What needs to be done
Copy out the full listing below as it stands, with its pictures left behind.

Provided data

━━━━━━━━━━

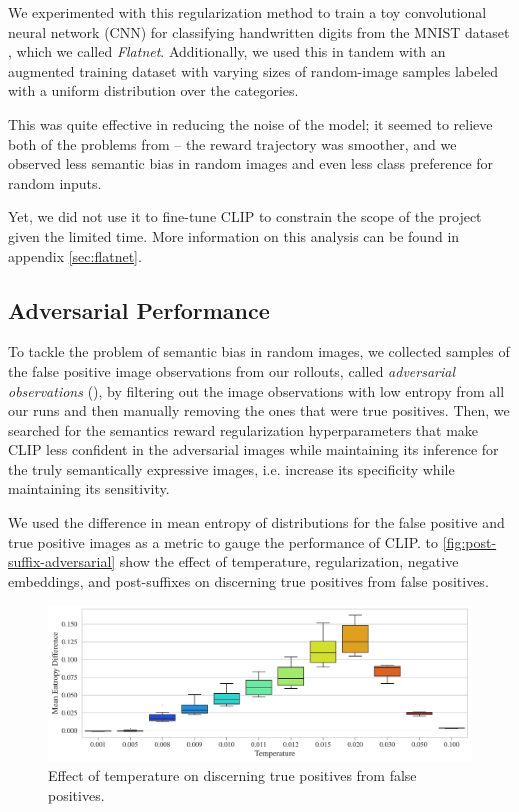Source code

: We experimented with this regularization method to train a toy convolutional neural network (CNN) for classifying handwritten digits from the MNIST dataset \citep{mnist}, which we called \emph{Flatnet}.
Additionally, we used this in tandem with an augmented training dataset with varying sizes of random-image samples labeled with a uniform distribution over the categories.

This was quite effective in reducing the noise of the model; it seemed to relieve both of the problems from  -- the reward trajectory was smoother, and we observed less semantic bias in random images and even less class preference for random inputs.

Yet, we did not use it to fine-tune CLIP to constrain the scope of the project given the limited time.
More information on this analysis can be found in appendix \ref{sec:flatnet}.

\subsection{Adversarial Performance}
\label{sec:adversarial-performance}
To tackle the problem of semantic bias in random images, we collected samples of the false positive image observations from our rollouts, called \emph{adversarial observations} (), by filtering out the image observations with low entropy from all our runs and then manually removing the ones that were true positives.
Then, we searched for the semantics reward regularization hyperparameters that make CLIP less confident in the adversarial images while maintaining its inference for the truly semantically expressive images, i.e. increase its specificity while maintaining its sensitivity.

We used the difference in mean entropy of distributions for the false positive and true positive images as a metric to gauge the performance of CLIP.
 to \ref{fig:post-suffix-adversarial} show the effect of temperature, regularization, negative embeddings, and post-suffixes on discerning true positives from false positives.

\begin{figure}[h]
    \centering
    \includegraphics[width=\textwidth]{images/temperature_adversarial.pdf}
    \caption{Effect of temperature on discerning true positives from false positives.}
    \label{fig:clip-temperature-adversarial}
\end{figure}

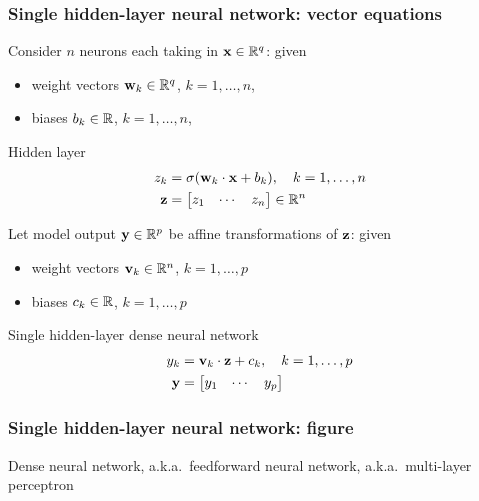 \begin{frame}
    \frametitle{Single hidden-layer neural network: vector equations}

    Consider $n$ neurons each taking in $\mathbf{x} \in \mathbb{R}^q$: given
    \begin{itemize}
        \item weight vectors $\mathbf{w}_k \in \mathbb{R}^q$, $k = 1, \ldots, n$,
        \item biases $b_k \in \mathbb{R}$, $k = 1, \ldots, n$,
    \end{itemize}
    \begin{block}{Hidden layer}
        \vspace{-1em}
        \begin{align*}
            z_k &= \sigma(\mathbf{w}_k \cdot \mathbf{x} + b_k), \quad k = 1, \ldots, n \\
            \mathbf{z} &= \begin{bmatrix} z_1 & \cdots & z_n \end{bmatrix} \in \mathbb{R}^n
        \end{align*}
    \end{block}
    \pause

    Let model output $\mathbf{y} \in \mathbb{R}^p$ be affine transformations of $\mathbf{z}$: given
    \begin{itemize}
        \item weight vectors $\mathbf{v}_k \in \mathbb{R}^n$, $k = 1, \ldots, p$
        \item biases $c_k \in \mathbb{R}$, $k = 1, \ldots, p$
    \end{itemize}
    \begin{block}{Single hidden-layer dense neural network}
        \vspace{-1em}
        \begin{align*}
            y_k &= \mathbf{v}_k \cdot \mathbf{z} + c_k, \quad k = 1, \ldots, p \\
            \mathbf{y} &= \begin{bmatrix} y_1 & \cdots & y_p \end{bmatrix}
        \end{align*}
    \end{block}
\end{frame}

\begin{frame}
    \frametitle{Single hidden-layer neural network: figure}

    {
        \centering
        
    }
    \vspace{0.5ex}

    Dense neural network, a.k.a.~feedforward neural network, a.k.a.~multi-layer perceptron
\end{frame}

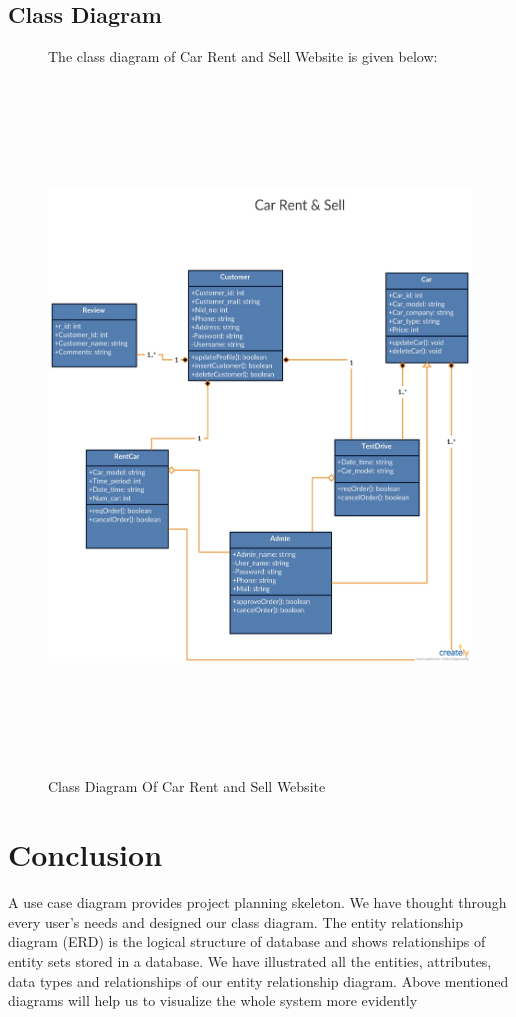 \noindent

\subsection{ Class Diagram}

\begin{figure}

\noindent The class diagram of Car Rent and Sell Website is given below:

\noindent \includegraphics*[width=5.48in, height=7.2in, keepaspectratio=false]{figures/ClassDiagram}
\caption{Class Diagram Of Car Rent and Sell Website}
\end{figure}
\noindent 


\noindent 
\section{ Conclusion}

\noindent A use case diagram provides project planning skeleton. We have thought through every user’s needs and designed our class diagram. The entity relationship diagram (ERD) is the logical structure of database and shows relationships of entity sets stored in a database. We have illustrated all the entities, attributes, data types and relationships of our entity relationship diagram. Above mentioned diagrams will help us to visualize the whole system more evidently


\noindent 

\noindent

━━━━━━━━━━

Exercise response
Source code

: We experimented with this regularization method to train a toy convolutional neural network (CNN) for classifying handwritten digits from the MNIST dataset \citep{mnist}, which we called \emph{Flatnet}.
Additionally, we used this in tandem with an augmented training dataset with varying sizes of random-image samples labeled with a uniform distribution over the categories.

This was quite effective in reducing the noise of the model; it seemed to relieve both of the problems from  -- the reward trajectory was smoother, and we observed less semantic bias in random images and even less class preference for random inputs.

Yet, we did not use it to fine-tune CLIP to constrain the scope of the project given the limited time.
More information on this analysis can be found in appendix \ref{sec:flatnet}.

\subsection{Adversarial Performance}
\label{sec:adversarial-performance}
To tackle the problem of semantic bias in random images, we collected samples of the false positive image observations from our rollouts, called \emph{adversarial observations} (), by filtering out the image observations with low entropy from all our runs and then manually removing the ones that were true positives.
Then, we searched for the semantics reward regularization hyperparameters that make CLIP less confident in the adversarial images while maintaining its inference for the truly semantically expressive images, i.e. increase its specificity while maintaining its sensitivity.

We used the difference in mean entropy of distributions for the false positive and true positive images as a metric to gauge the performance of CLIP.
 to \ref{fig:post-suffix-adversarial} show the effect of temperature, regularization, negative embeddings, and post-suffixes on discerning true positives from false positives.

\begin{figure}[h]
    \centering
    \includegraphics[width=\textwidth]{images/temperature_adversarial.pdf}
    \caption{Effect of temperature on discerning true positives from false positives.}
    \label{fig:clip-temperature-adversarial}
\end{figure}

 \begin{frame}
    \frametitle{Single hidden-layer neural network: vector equations}

    Consider $n$ neurons each taking in $\mathbf{x} \in \mathbb{R}^q$: given
    \begin{itemize}
        \item weight vectors $\mathbf{w}_k \in \mathbb{R}^q$, $k = 1, \ldots, n$,
        \item biases $b_k \in \mathbb{R}$, $k = 1, \ldots, n$,
    \end{itemize}
    \begin{block}{Hidden layer}
        \vspace{-1em}
        \begin{align*}
            z_k &= \sigma(\mathbf{w}_k \cdot \mathbf{x} + b_k), \quad k = 1, \ldots, n \\
            \mathbf{z} &= \begin{bmatrix} z_1 & \cdots & z_n \end{bmatrix} \in \mathbb{R}^n
        \end{align*}
    \end{block}
    \pause

    Let model output $\mathbf{y} \in \mathbb{R}^p$ be affine transformations of $\mathbf{z}$: given
    \begin{itemize}
        \item weight vectors $\mathbf{v}_k \in \mathbb{R}^n$, $k = 1, \ldots, p$
        \item biases $c_k \in \mathbb{R}$, $k = 1, \ldots, p$
    \end{itemize}
    \begin{block}{Single hidden-layer dense neural network}
        \vspace{-1em}
        \begin{align*}
            y_k &= \mathbf{v}_k \cdot \mathbf{z} + c_k, \quad k = 1, \ldots, p \\
            \mathbf{y} &= \begin{bmatrix} y_1 & \cdots & y_p \end{bmatrix}
        \end{align*}
    \end{block}
\end{frame}

\begin{frame}
    \frametitle{Single hidden-layer neural network: figure}

    {
        \centering
        
    }
    \vspace{0.5ex}

    Dense neural network, a.k.a.~feedforward neural network, a.k.a.~multi-layer perceptron
\end{frame}

 \noindent

\subsection{ Class Diagram}

\begin{figure}

\noindent The class diagram of Car Rent and Sell Website is given below:

\noindent \includegraphics*[width=5.48in, height=7.2in, keepaspectratio=false]{figures/ClassDiagram}
\caption{Class Diagram Of Car Rent and Sell Website}
\end{figure}
\noindent 


\noindent 
\section{ Conclusion}

\noindent A use case diagram provides project planning skeleton. We have thought through every user’s needs and designed our class diagram. The entity relationship diagram (ERD) is the logical structure of database and shows relationships of entity sets stored in a database. We have illustrated all the entities, attributes, data types and relationships of our entity relationship diagram. Above mentioned diagrams will help us to visualize the whole system more evidently


\noindent 

\noindent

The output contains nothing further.